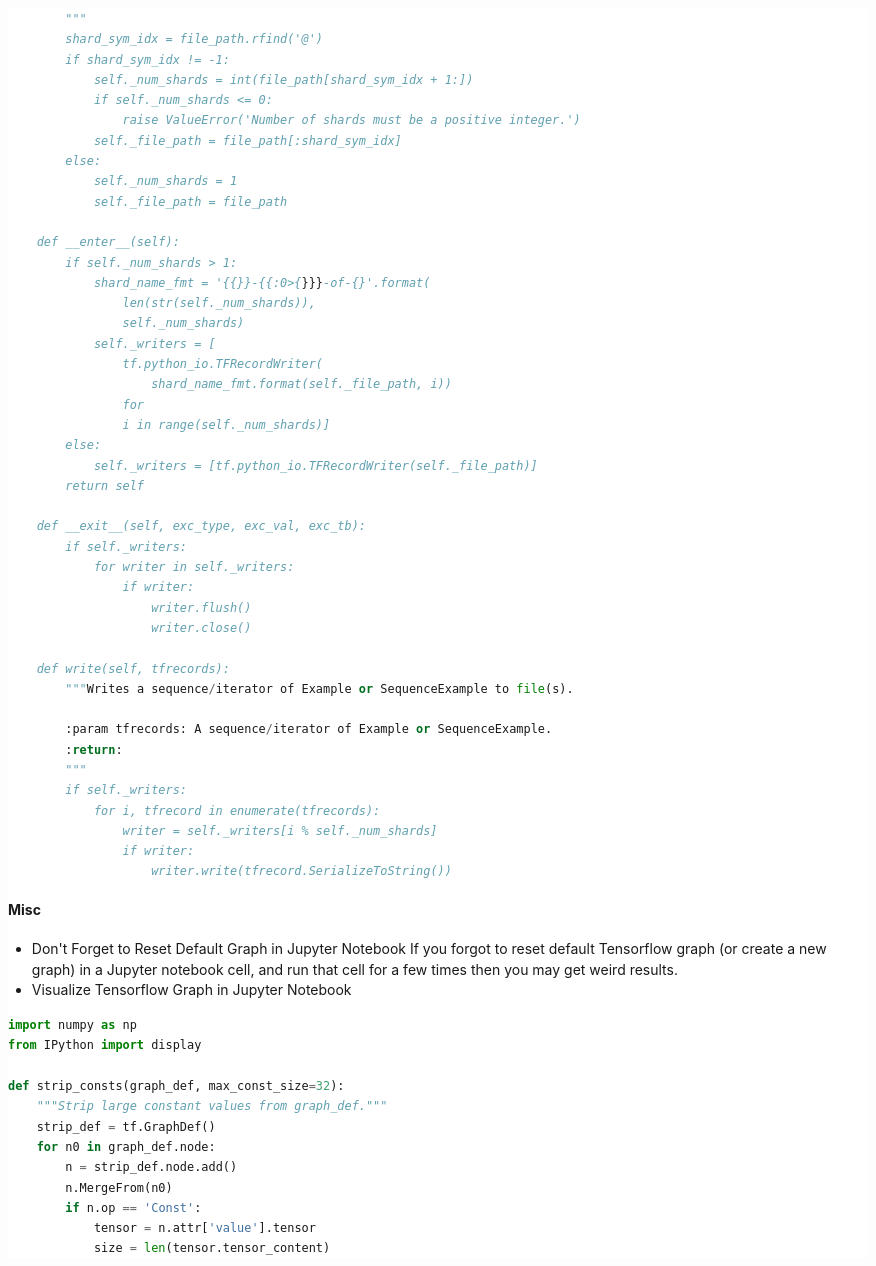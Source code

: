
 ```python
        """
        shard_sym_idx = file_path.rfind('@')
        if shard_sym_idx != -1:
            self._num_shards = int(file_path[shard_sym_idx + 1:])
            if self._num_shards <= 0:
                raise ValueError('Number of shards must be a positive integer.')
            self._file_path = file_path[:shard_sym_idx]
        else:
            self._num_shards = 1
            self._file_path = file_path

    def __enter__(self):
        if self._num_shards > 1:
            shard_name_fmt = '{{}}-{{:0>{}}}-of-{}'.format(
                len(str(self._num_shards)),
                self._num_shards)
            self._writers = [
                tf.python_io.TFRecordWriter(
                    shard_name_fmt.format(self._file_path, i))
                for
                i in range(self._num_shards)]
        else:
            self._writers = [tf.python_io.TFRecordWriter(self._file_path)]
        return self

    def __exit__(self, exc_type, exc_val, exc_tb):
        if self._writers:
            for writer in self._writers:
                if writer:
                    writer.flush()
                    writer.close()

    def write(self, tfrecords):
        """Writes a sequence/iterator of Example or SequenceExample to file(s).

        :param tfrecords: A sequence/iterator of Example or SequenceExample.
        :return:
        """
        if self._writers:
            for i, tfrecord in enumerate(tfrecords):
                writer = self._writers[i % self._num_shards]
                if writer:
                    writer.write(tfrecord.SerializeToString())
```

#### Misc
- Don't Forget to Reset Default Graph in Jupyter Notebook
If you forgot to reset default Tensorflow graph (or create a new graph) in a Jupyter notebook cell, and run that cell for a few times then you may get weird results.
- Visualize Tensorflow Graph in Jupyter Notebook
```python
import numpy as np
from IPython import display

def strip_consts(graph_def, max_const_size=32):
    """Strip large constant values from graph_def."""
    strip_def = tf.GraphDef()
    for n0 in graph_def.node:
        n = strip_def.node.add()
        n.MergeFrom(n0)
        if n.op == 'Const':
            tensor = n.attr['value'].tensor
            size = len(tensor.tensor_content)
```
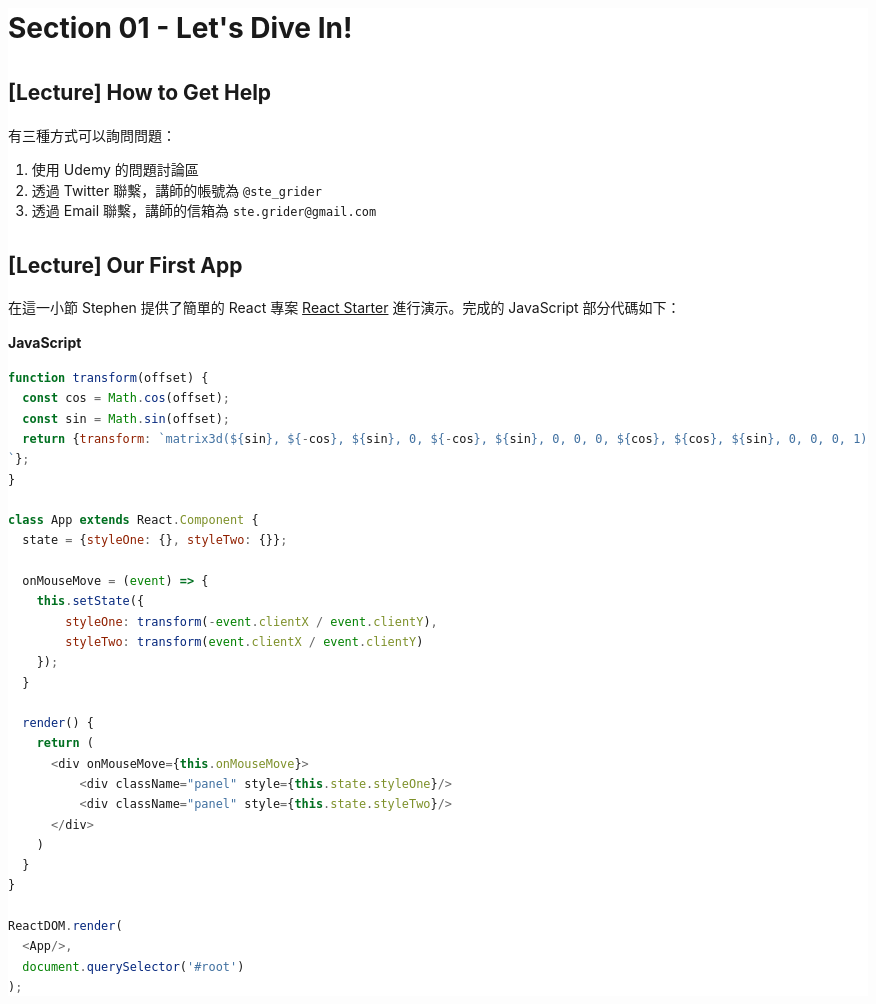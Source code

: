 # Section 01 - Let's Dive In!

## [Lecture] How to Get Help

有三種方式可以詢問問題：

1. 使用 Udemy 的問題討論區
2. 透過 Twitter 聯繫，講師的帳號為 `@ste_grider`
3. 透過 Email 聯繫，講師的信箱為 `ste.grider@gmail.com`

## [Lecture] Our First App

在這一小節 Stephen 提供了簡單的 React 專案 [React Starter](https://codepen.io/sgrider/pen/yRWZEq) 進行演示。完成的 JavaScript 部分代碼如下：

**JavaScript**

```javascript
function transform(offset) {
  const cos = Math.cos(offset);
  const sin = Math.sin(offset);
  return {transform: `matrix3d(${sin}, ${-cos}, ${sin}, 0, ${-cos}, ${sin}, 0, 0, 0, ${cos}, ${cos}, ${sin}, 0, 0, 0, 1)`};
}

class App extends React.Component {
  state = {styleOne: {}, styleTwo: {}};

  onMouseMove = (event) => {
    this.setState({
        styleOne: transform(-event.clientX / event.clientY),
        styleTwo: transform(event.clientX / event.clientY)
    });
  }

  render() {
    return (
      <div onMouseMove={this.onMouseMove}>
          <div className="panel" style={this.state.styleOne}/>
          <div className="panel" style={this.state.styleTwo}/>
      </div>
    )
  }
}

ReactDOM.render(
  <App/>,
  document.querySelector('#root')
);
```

**Task requirements:**
The reply must be a number and nothing more: the count of lines above that contain the word "panel".

**Answer to this exercise:**
2